::: Given records :::

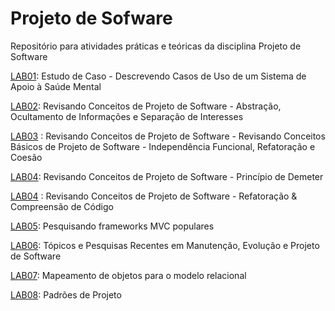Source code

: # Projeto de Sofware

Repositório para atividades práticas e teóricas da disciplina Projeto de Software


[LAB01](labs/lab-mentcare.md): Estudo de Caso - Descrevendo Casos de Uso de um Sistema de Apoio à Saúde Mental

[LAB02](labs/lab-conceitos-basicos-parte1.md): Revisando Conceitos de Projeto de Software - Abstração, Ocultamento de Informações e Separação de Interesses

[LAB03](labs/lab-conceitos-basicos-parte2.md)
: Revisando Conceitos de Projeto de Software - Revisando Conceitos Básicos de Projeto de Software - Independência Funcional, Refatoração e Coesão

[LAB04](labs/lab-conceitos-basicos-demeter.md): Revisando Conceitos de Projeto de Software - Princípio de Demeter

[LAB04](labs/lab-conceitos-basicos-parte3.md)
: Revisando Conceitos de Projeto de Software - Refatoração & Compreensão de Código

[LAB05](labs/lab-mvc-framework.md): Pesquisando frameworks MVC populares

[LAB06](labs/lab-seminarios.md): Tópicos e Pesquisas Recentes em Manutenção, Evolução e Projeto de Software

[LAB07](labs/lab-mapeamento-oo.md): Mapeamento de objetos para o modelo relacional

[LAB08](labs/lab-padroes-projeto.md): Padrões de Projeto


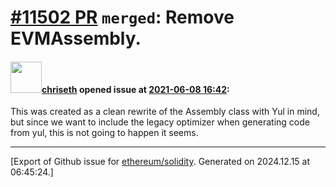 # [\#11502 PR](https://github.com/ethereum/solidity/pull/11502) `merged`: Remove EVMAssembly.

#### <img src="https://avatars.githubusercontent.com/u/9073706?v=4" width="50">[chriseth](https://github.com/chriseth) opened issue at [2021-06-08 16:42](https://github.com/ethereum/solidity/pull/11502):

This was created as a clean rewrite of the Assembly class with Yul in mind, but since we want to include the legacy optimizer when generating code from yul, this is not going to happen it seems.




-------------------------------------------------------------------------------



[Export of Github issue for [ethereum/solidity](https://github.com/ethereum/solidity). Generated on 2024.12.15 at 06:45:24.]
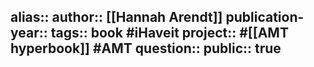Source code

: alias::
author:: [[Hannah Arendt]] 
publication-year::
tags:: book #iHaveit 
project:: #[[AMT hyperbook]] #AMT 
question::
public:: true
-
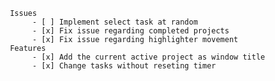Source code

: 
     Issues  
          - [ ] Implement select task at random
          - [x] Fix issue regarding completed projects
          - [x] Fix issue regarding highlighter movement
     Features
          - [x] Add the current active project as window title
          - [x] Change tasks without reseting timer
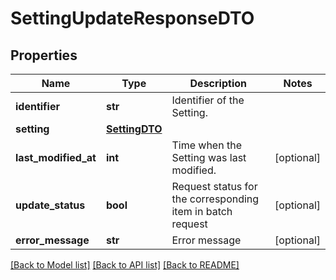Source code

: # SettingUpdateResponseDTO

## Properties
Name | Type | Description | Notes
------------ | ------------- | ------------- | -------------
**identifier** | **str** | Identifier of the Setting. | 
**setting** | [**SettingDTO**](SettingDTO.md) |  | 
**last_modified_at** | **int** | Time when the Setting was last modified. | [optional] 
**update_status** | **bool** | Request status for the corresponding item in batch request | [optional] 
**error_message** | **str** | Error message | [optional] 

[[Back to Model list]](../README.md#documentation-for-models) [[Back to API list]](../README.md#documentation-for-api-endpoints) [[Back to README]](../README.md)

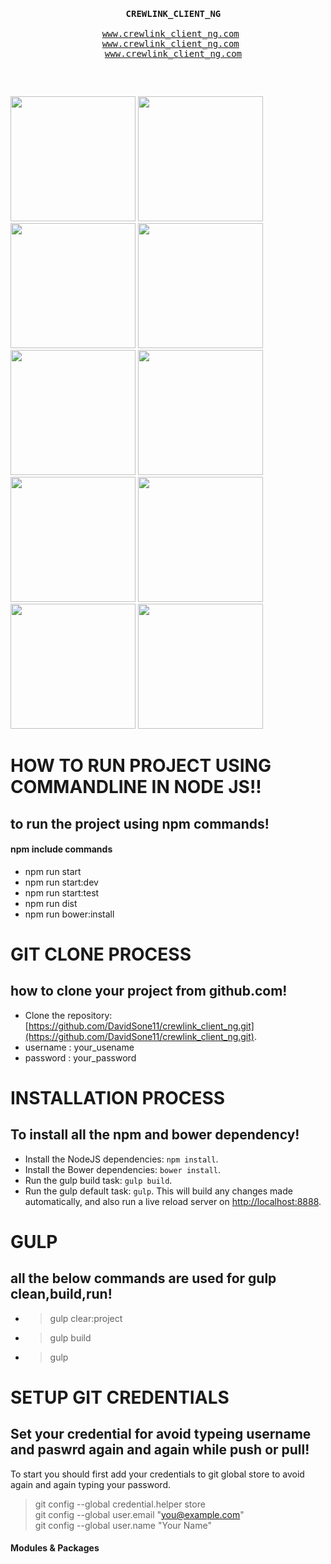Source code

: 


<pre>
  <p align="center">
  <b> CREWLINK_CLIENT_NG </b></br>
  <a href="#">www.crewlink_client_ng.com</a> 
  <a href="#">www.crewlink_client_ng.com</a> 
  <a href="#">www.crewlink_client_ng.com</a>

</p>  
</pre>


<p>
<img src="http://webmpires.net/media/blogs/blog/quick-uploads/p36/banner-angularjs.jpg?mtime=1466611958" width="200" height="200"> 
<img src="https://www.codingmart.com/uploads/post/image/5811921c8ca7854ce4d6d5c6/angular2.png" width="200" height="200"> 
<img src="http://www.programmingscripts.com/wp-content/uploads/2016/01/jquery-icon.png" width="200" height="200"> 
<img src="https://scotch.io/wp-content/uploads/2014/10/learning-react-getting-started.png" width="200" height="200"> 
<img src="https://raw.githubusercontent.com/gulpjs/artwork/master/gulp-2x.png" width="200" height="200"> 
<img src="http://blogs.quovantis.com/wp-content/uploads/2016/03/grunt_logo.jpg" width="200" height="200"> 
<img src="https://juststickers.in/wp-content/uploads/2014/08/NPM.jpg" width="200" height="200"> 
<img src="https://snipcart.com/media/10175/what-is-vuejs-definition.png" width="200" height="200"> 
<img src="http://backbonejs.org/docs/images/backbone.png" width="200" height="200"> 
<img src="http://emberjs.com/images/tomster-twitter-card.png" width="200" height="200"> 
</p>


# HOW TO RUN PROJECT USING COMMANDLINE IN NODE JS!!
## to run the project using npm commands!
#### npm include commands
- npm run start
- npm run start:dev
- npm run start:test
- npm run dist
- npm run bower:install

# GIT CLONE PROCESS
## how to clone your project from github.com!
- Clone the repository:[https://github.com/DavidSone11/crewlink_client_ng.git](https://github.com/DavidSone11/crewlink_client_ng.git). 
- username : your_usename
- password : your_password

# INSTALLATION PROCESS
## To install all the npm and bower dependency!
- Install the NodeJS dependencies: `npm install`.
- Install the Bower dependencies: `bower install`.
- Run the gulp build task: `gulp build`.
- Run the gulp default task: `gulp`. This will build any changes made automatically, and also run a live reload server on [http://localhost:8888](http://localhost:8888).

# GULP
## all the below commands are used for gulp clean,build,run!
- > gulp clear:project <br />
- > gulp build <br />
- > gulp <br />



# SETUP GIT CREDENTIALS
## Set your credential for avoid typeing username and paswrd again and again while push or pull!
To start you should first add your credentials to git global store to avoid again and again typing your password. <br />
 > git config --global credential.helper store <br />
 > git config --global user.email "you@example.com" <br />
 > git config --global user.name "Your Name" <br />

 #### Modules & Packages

:::

__What is required__. Word for word, repeat the data above with the pictures left out.

__Reply to the task__.
Source code

: # Projeto de Sofware

Repositório para atividades práticas e teóricas da disciplina Projeto de Software


[LAB01](labs/lab-mentcare.md): Estudo de Caso - Descrevendo Casos de Uso de um Sistema de Apoio à Saúde Mental

[LAB02](labs/lab-conceitos-basicos-parte1.md): Revisando Conceitos de Projeto de Software - Abstração, Ocultamento de Informações e Separação de Interesses

[LAB03](labs/lab-conceitos-basicos-parte2.md)
: Revisando Conceitos de Projeto de Software - Revisando Conceitos Básicos de Projeto de Software - Independência Funcional, Refatoração e Coesão

[LAB04](labs/lab-conceitos-basicos-demeter.md): Revisando Conceitos de Projeto de Software - Princípio de Demeter

[LAB04](labs/lab-conceitos-basicos-parte3.md)
: Revisando Conceitos de Projeto de Software - Refatoração & Compreensão de Código

[LAB05](labs/lab-mvc-framework.md): Pesquisando frameworks MVC populares

[LAB06](labs/lab-seminarios.md): Tópicos e Pesquisas Recentes em Manutenção, Evolução e Projeto de Software

[LAB07](labs/lab-mapeamento-oo.md): Mapeamento de objetos para o modelo relacional

[LAB08](labs/lab-padroes-projeto.md): Padrões de Projeto


 # [\#11502 PR](https://github.com/ethereum/solidity/pull/11502) `merged`: Remove EVMAssembly.

#### <img src="https://avatars.githubusercontent.com/u/9073706?v=4" width="50">[chriseth](https://github.com/chriseth) opened issue at [2021-06-08 16:42](https://github.com/ethereum/solidity/pull/11502):

This was created as a clean rewrite of the Assembly class with Yul in mind, but since we want to include the legacy optimizer when generating code from yul, this is not going to happen it seems.




-------------------------------------------------------------------------------



[Export of Github issue for [ethereum/solidity](https://github.com/ethereum/solidity). Generated on 2024.12.15 at 06:45:24.]
Source code

: alias::
author:: [[Hannah Arendt]] 
publication-year::
tags:: book #iHaveit 
project:: #[[AMT hyperbook]] #AMT 
question::
public:: true
-
Source code

: 
     Issues  
          - [ ] Implement select task at random
          - [x] Fix issue regarding completed projects
          - [x] Fix issue regarding highlighter movement
     Features
          - [x] Add the current active project as window title
          - [x] Change tasks without reseting timer
Source code

: # SettingUpdateResponseDTO

## Properties
Name | Type | Description | Notes
------------ | ------------- | ------------- | -------------
**identifier** | **str** | Identifier of the Setting. | 
**setting** | [**SettingDTO**](SettingDTO.md) |  | 
**last_modified_at** | **int** | Time when the Setting was last modified. | [optional] 
**update_status** | **bool** | Request status for the corresponding item in batch request | [optional] 
**error_message** | **str** | Error message | [optional] 

[[Back to Model list]](../README.md#documentation-for-models) [[Back to API list]](../README.md#documentation-for-api-endpoints) [[Back to README]](../README.md)

Source code

: 


<pre>
  <p align="center">
  <b> CREWLINK_CLIENT_NG </b></br>
  <a href="#">www.crewlink_client_ng.com</a> 
  <a href="#">www.crewlink_client_ng.com</a> 
  <a href="#">www.crewlink_client_ng.com</a>

</p>  
</pre>


<p>
<img src="http://webmpires.net/media/blogs/blog/quick-uploads/p36/banner-angularjs.jpg?mtime=1466611958" width="200" height="200"> 
<img src="https://www.codingmart.com/uploads/post/image/5811921c8ca7854ce4d6d5c6/angular2.png" width="200" height="200"> 
<img src="http://www.programmingscripts.com/wp-content/uploads/2016/01/jquery-icon.png" width="200" height="200"> 
<img src="https://scotch.io/wp-content/uploads/2014/10/learning-react-getting-started.png" width="200" height="200"> 
<img src="https://raw.githubusercontent.com/gulpjs/artwork/master/gulp-2x.png" width="200" height="200"> 
<img src="http://blogs.quovantis.com/wp-content/uploads/2016/03/grunt_logo.jpg" width="200" height="200"> 
<img src="https://juststickers.in/wp-content/uploads/2014/08/NPM.jpg" width="200" height="200"> 
<img src="https://snipcart.com/media/10175/what-is-vuejs-definition.png" width="200" height="200"> 
<img src="http://backbonejs.org/docs/images/backbone.png" width="200" height="200"> 
<img src="http://emberjs.com/images/tomster-twitter-card.png" width="200" height="200"> 
</p>


# HOW TO RUN PROJECT USING COMMANDLINE IN NODE JS!!
## to run the project using npm commands!
#### npm include commands
- npm run start
- npm run start:dev
- npm run start:test
- npm run dist
- npm run bower:install

# GIT CLONE PROCESS
## how to clone your project from github.com!
- Clone the repository:[https://github.com/DavidSone11/crewlink_client_ng.git](https://github.com/DavidSone11/crewlink_client_ng.git). 
- username : your_usename
- password : your_password

# INSTALLATION PROCESS
## To install all the npm and bower dependency!
- Install the NodeJS dependencies: `npm install`.
- Install the Bower dependencies: `bower install`.
- Run the gulp build task: `gulp build`.
- Run the gulp default task: `gulp`. This will build any changes made automatically, and also run a live reload server on [http://localhost:8888](http://localhost:8888).

# GULP
## all the below commands are used for gulp clean,build,run!
- > gulp clear:project <br />
- > gulp build <br />
- > gulp <br />



# SETUP GIT CREDENTIALS
## Set your credential for avoid typeing username and paswrd again and again while push or pull!
To start you should first add your credentials to git global store to avoid again and again typing your password. <br />
 > git config --global credential.helper store <br />
 > git config --global user.email "you@example.com" <br />
 > git config --global user.name "Your Name" <br />

 #### Modules & Packages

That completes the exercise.